Une heure plus tard, Nawal était chez la fameuse khalti Fettouma. Contrairement à ce que Nawal s’était imaginée, elle n’était pas vieille. Elle devait avoir tout au plus la quarantaine.
Après avoir écouté de nouveau le motif de la visite de Nawal, la voyante sourit :
- Donne-moi ta main, ma fille.
Nawal obtempéra et tendit sa main. Au bout de quelques instants, la voyante se mit à murmurer:
- Hum… Je vois que tu as été victime d’un mauvais sort et d’un mauvais œil. Leur but est de t’empêcher de vivre normalement…
- J’ai la taba’a (un mauvais sort qui porte malheur), n’est-ce pas ?
- Oui… Et cela dure depuis l’âge de 14 ans.
- C’est vrai… J’avais 14 ans quand une vieille femme m’a regardée méchamment et à craché par terre… j’ignore pourquoi…
- Mais maintenant tu le sais…Tu étais si belle que tu as suscité la jalousie de cette vieille femme. Mais rassure-toi, je vais réparer cette taba’a. Dans un premier temps, je vais te donner un peu de henné à placer sur ta main droite. Dans quelques jours, tu ne tarderas pas à être demandée en mariage.
- C’est vrai ?
- Ma fille, sache que je ne parle jamais dans le vide. Dans quelques jours on demandera ta main….
- Je n’ose pas y croire…
- Et pourtant c’est ce qui devrait se passer d’après ceux qui m’habitent et qui m’assistent dans mon travail.
- Merci… merci khalti Fettouma… Combien je te dois ?
- Pas maintenant… Tu me payeras une fois que tu auras réglé ton problème, pas avant.
- Oh ! Merci, merci khalti Fettouma.
- Dans un second temps, tu dois me donner une photo de toi…
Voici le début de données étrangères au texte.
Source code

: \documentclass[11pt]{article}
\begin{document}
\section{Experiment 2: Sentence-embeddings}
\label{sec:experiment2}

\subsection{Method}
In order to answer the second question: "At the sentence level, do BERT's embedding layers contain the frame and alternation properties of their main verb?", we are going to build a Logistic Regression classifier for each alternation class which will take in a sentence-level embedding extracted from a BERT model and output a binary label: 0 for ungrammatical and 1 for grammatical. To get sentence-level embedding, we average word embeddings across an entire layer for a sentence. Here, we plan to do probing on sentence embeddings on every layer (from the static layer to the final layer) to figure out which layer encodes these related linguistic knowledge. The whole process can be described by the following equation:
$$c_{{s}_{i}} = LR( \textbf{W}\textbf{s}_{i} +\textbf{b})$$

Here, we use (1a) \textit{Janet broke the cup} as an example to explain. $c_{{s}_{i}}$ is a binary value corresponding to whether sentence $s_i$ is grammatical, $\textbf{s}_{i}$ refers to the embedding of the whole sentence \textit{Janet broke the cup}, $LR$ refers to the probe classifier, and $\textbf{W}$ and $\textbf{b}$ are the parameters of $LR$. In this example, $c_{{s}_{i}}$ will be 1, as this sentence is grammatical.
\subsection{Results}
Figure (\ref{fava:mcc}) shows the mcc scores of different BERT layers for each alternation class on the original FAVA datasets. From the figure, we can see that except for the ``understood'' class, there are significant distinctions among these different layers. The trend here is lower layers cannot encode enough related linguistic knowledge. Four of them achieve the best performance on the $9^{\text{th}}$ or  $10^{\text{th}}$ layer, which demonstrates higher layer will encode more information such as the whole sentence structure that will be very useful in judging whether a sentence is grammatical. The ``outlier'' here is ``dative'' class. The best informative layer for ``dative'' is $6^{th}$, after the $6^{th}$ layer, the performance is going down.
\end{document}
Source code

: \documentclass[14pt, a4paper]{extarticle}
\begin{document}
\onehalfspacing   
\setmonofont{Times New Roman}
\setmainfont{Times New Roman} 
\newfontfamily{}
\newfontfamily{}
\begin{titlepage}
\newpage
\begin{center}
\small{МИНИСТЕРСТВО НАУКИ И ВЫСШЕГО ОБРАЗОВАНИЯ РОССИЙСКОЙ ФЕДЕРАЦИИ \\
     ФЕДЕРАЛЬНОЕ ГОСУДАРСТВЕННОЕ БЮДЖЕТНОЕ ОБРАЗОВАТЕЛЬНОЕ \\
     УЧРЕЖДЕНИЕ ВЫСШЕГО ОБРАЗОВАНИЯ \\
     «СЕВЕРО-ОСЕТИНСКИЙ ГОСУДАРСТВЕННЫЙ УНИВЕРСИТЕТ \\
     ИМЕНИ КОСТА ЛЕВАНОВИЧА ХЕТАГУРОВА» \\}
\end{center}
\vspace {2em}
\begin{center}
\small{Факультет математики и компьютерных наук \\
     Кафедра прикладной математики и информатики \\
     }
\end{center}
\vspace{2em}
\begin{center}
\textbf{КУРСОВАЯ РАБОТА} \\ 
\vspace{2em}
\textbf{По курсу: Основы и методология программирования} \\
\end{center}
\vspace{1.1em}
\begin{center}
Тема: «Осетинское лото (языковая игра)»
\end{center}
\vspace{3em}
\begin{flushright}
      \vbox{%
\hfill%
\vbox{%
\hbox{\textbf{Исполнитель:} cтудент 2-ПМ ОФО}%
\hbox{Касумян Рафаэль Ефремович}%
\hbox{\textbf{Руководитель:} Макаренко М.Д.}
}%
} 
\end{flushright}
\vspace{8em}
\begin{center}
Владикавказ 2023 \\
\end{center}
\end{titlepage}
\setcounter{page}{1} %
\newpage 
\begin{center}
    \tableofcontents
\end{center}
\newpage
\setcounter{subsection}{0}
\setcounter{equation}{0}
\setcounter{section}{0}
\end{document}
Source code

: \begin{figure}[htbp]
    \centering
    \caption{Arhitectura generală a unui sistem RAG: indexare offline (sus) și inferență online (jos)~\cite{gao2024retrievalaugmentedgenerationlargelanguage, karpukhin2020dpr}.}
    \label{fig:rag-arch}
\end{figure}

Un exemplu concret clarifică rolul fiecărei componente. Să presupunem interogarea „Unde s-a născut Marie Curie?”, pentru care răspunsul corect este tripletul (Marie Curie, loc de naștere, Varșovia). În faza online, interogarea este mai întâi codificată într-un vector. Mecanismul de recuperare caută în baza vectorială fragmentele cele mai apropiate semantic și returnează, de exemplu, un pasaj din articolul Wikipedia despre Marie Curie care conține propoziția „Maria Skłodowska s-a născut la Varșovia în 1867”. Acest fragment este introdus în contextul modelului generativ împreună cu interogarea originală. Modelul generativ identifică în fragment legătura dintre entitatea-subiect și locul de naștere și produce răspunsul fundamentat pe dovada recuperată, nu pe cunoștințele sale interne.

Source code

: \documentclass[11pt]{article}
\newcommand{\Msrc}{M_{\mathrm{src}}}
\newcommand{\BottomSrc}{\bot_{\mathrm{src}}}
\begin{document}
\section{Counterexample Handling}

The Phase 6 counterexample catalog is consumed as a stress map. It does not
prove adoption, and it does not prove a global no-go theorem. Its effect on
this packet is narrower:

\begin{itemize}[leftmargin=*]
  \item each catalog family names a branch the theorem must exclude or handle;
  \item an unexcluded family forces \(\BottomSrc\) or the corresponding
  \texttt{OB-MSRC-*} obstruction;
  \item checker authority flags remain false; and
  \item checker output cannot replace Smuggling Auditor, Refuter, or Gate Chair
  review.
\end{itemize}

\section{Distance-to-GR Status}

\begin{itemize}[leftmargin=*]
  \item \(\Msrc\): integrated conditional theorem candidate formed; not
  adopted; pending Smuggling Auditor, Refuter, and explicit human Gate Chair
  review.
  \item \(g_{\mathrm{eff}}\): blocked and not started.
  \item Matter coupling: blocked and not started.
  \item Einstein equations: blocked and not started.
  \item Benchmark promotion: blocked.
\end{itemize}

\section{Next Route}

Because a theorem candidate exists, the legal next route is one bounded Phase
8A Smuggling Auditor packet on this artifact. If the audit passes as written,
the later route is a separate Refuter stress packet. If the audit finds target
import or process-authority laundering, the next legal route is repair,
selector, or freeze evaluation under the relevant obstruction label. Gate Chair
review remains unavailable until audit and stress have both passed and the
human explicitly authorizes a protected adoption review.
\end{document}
- Je n’ai pas de photo sur moi.
- Tu as bien une carte nationale d’identité ? C’est juste pour que j’exerce sur elle un rite magique… cela contribuera énormément à la réussite de ce que j’ai prévu pour toi.
- D’accord.
La jeune fille crédule sortit sa carte d’identité, la tendit à la «voyante». Celle-ci l’ouvrit et s’exclama :
- C’est fou ce que tu es très belle sur cette photo… La vie a vraiment été injuste envers toi mais rassure-toi, bientôt tout sera réparé.
Ayant dit cela, elle sortit de l’intérieur d’un bocal opaque une vieille plante complètement sèche et en effleura la photographie se trouvant sur la carte d’identité tout en prononçant des mots incompréhensibles. Puis elle referma le petit carton vert plastifié et le rendit à Nawal. Avant de remettre la feuille sèche dans le bocal elle l’examina avec minutie et sourit :
- Ah ! Il n’y a pas le moindre doute… Bientôt, tu seras demandée en mariage.
- Ah ! Si c’est le cas, je t’offrirai beaucoup d’argent et un énorme cadeau.
- Inchallah ! Inchallah ! ma fille ! mais pour le moment ne pense à rien. Ne pense qu’à ton bonheur imminent…
- D’accord.
Trois jours plus tard, à son retour de son travail, aux environs de 17h30, Nawal apprit de la bouche de sa mère que dans le courant de l’après-midi, deux dames étaient venues à la maison pour éventuellement demander sa main pour le fils de l’une d’entre elles. La mère sautillait de joie et avait du mal à contenir son excitation parce que c’était la première fois que pareil événement se produisait. En 35 ans d’existence, c’était la première fois que Nawal était ainsi «convoitée».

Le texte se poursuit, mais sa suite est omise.